Notwohnung zur Verfügung gestellt

“Das Haus wurde vor rund 10 Jahren abgetragen”, bestätigt Hämmerle. “Dies erfolgte mit Bescheid der Stadt Dornbirn, da das Gebäude baufällig war und aufgrund des äußerst schlechten Zustandes von einer Gefährdung auszugehen war.” Der Betroffenen sei damals eine Notwohnung zur Verfügung gestellt worden. “Der betreffende Container ist ein reiner Bau- oder Gartencontainer und war auch baurechtlich niemals als Wohncontainer bewilligt”, erklärt Hämmerle gegenüber VOL.AT. “Wie das spätere Brandopfer sich darin eingerichtet hat, ist der Stadt Dornbirn nicht bekannt.”

Soziale Wohneinrichtung zur Überbrückung

Laut Feuerpolizeiordnung des Landes hat die jeweilige Gemeinde, in diesem Fall die Stadt Dornbirn, für eine Unterkunft der durch den Brand obdachlos gewordenen Personen zu sorgen. “Der Einsatzleiter der Feuerwehr verständigt die zuständigen Abteilungen im Rathaus, die die unmittelbare Organisation und Koordination übernehmen”, erläutert Hämmerle den Ablauf. Da der Container bei dem Brand komplett zerstört und dadurch unbewohnbar wurde, wird das Brandopfer derzeit “zur Überbrückung nach dem Brandereignis” in einer sozialen Wohneinrichtung betreut. “Hier pflegt die Stadt Dornbirn eine hervorragende Zusammenarbeit – beispielsweise mit der VOGEWOSI oder Kaplan Bonetti –  wie sich auch im Jänner beim Brand in der Negrellistraße gezeigt hat”, so Hämmerle. Ob die Frau auch in der sozialen Wohneinrichtung bleiben wird, ist noch nicht bekannt.

Nachbar: “Früher war hier ein Haus”

“Früher war hier ein Haus”, weiß Luciano Degano, Nachbar und Bekannter der 89-jährigen Dornbirnerin. Ja, er habe auch mitbekommen, dass es vor rund 10 Jahren zwangsabgerissen worden sei. “Letzes Jahr ist sie hier in den Container gezogen”, so der Nachbar.

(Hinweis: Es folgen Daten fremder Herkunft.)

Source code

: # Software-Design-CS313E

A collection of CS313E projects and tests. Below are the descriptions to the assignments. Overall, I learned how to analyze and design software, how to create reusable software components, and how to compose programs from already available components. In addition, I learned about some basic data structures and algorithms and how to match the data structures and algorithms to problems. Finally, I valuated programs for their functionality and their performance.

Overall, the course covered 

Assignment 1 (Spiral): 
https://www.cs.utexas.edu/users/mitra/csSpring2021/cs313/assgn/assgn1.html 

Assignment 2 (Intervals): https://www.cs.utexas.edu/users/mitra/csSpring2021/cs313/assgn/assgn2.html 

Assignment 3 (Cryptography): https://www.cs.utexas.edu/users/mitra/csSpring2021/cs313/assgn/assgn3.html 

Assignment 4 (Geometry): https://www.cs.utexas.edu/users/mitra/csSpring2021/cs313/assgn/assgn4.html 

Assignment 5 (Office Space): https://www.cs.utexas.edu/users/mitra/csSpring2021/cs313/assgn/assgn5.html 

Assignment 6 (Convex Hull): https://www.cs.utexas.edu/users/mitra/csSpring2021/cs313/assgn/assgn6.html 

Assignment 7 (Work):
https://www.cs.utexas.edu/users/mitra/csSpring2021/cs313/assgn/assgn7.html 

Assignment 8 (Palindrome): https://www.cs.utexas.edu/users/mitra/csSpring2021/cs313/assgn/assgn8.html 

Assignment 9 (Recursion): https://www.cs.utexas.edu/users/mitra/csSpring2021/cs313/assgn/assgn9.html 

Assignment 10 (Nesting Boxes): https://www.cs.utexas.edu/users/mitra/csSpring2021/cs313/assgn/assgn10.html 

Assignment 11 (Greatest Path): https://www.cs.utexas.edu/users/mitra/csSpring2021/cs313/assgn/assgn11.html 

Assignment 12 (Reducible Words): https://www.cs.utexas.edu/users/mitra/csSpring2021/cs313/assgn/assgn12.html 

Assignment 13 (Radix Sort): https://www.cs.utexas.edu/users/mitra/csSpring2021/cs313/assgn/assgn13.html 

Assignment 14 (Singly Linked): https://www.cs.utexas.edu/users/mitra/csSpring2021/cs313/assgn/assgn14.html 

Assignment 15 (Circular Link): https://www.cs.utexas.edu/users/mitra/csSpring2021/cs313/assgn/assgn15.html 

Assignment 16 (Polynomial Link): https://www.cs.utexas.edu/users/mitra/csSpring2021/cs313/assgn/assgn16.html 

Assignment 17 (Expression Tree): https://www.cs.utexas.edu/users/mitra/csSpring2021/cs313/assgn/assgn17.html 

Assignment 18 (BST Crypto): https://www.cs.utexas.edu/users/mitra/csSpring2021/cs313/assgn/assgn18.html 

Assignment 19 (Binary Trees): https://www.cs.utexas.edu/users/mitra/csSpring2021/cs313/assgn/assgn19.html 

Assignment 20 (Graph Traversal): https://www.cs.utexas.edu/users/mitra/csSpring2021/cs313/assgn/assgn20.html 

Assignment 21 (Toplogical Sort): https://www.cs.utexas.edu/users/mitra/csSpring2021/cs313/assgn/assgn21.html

Beim VOL.AT-Lokalaugenschein fiel außerdem auf, dass hinter dem Container ein Wassertank, wie er auch zum Tränken von Kühen verwendet wird, platziert wurde. Als “Saustall” beschreibt Degano die Zustände, in denen die Pensionistin im Container lebte. Sie habe sich darin eingerichtet, im hinteren Teil habe sie sogar ein provisorisches WC gehabt.

“Sie lässt sich nichts sagen”

Obwohl immer wieder Mitarbeiter von Kaplan Bonetti gekommen seien, um nach dem Rechten zu schauen, habe sie sich nicht überreden lassen auszuziehen, berichtet Degano. Als direkter Nachbar habe er die 89-jährige fast jeden Tag gesehen und habe ihr auch das eine oder andere Mal ausgeholfen: “Ich habe ihr immer die Gasflaschen aufgemacht”, erklärt er gegenüber VOL.AT. Der Dornbirner hofft auf ein Happy End für seine rüstige Nachbarin: “Alles Gute, mehr kann ich nicht sagen. Sie ist eigensinning und lässt sich nichts sagen.”